The shortage of lorry drivers means that these days we are able to pick and choose which company we work for, and the facilities provided for basic tasks like preparing food, washing and going to the loo are fundamental to our experience of the job. In the past if a driver complained about poor conditions, the response might have been, “If you don’t like it, you know where you can go, there are plenty more to replace you.” Nowadays, that is no longer the case, so companies would be wise to take note of drivers’ concerns.
Forget the stereotypical image of a lorry driver – nowadays drivers, both men and women, want to be able to wash their hands before eating, prepare their own healthy food, and have access to satisfactory toilet facilities. The job can be unhealthy enough as it is, and many drivers would actively choose a company which supports them in staying healthier.
Most truckers seem fairly happy with the facilities provided by their company at their home depot, but out on the road, however, it’s a different story. Good quality roadside services are few and far between, are often expensive if you are buying food, but do not allow you to eat your own in the building. Drivers who do European work say that facilities on the continent are vastly superior – frequent free, clean service areas.

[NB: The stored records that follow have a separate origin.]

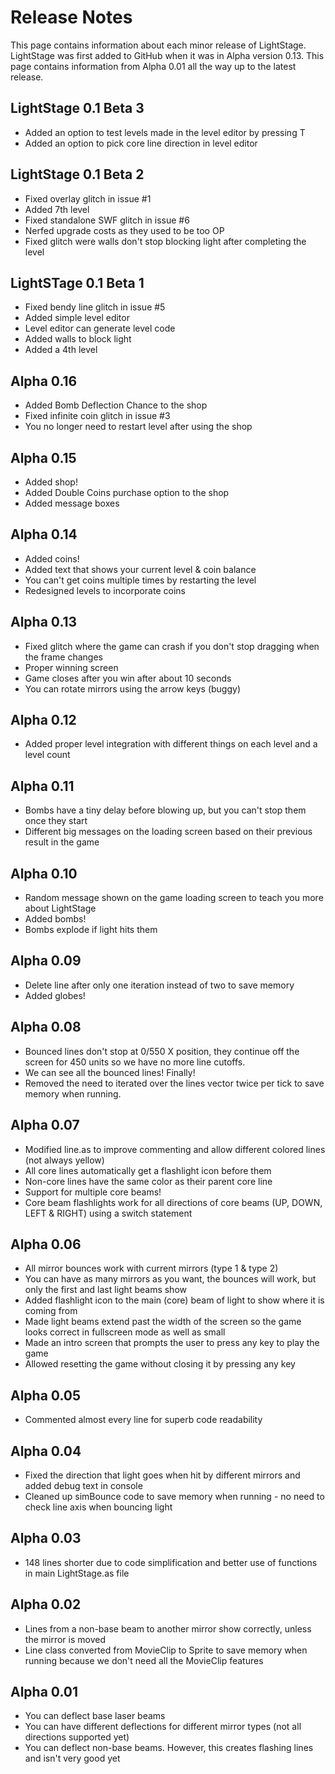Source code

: # Release Notes
This page contains information about each minor release of LightStage. LightStage was first added to GitHub when it was in Alpha version 0.13. This page contains information from Alpha 0.01 all the way up to the latest release.

## LightStage 0.1 Beta 3
- Added an option to test levels made in the level editor by pressing T
- Added an option to pick core line direction in level editor

## LightStage 0.1 Beta 2
- Fixed overlay glitch in issue #1
- Added 7th level
- Fixed standalone SWF glitch in issue #6
- Nerfed upgrade costs as they used to be too OP
- Fixed glitch were walls don't stop blocking light after completing the level

## LightSTage 0.1 Beta 1
- Fixed bendy line glitch in issue #5
- Added simple level editor
- Level editor can generate level code
- Added walls to block light
- Added a 4th level

## Alpha 0.16
- Added Bomb Deflection Chance to the shop
- Fixed infinite coin glitch in issue #3
- You no longer need to restart level after using the shop

## Alpha 0.15
- Added shop!
- Added Double Coins purchase option to the shop
- Added message boxes

## Alpha 0.14
- Added coins!
- Added text that shows your current level & coin balance
- You can't get coins multiple times by restarting the level
- Redesigned levels to incorporate coins

## Alpha 0.13
- Fixed glitch where the game can crash if you don't stop dragging when the frame changes
- Proper winning screen
- Game closes after you win after about 10 seconds
- You can rotate mirrors using the arrow keys (buggy)

## Alpha 0.12
- Added proper level integration with different things on each level and a level count

## Alpha 0.11
- Bombs have a tiny delay before blowing up, but you can't stop them once they start
- Different big messages on the loading screen based on their previous result in the game

## Alpha 0.10
- Random message shown on the game loading screen to teach you more about LightStage
- Added bombs!
- Bombs explode if light hits them

## Alpha 0.09
- Delete line after only one iteration instead of two to save memory
- Added globes!

## Alpha 0.08
- Bounced lines don't stop at 0/550 X position, they continue off the screen for 450 units so we have no more line cutoffs.
- We can see all the bounced lines! Finally!
- Removed the need to iterated over the lines vector twice per tick to save memory when running.

## Alpha 0.07
- Modified line.as to improve commenting and allow different colored lines (not always yellow)
- All core lines automatically get a flashlight icon before them
- Non-core lines have the same color as their parent core line
- Support for multiple core beams!
- Core beam flashlights work for all directions of core beams (UP, DOWN, LEFT & RIGHT) using a switch statement

## Alpha 0.06
- All mirror bounces work with current mirrors (type 1 & type 2)
- You can have as many mirrors as you want, the bounces will work, but only the first and last light beams show
- Added flashlight icon to the main (core) beam of light to show where it is coming from
- Made light beams extend past the width of the screen so the game looks correct in fullscreen mode as well as small
- Made an intro screen that prompts the user to press any key to play the game
- Allowed resetting the game without closing it by pressing any key

## Alpha 0.05
- Commented almost every line for superb code readability

## Alpha 0.04
- Fixed the direction that light goes when hit by different mirrors and added debug text in console
- Cleaned up simBounce code to save memory when running - no need to check line axis when bouncing light

## Alpha 0.03
- 148 lines shorter due to code simplification and better use of functions in main LightStage.as file

## Alpha 0.02
- Lines from a non-base beam to another mirror show correctly, unless the mirror is moved
- Line class converted from MovieClip to Sprite to save memory when running because we don't need all the MovieClip features

## Alpha 0.01
- You can deflect base laser beams
- You can have different deflections for different mirror types (not all directions supported yet)
- You can deflect non-base beams. However, this creates flashing lines and isn't very good yet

But by far the worst problems of all are reported at delivery sites. I have personally had the experience of arriving at a warehouse at 4am and being told that the ladies’ loo is on the 1st floor with the offices, is kept locked, and the only key is in the desk of the woman who does accounts and she is not due in until 8.30. One driver complained of having to sit on a plastic chair for six hours while being loaded, with little more than a bucket for a toilet. There were adequate loos for the staff there, he just wasn’t allowed to use them.
The real issue is one of respect. Decent facilities are an essential, basic human right that somehow as a truck driver we seem to be thought to be able to do without. Access to decent facilities and respect go hand in hand.
If the industry as a whole does not provide good facilities at rest areas, and expects drivers to urinate in the open (one woman was told to go behind the trailer) or exclusively to eat unhealthy fast food, that tells potential or new drivers everything they need to know about what the industry thinks of them and how much effort and money is put into their welfare. The number of people prepared to put up with it is dwindling. Why would a young person pay thousands to acquire a licence when that is the treatment they will get at the end of it?
So what does best practice look like? In terms of facilities at the home depot – toilets and, if necessary, showers, for both sexes, which are cleaned as regularly as those of the office staff. Poor treatment and facilities at collection and delivery sites is unacceptable. As an agency driver, I would not take a job with a company if it included waiting for hours at a drop with no facilities.
If something doesn’t change, drivers will vote with their feet. It is simply a case of employers looking at the conditions provided for drivers and thinking, ‘Would I put up with this?’ If the answer is no, then why should a driver?
Jenny Tipping is a driver for Manpower Logistics and was a finalist in the 2012 and 2014 everywoman in Transport & Logistics Awards in the Driver of the Year category.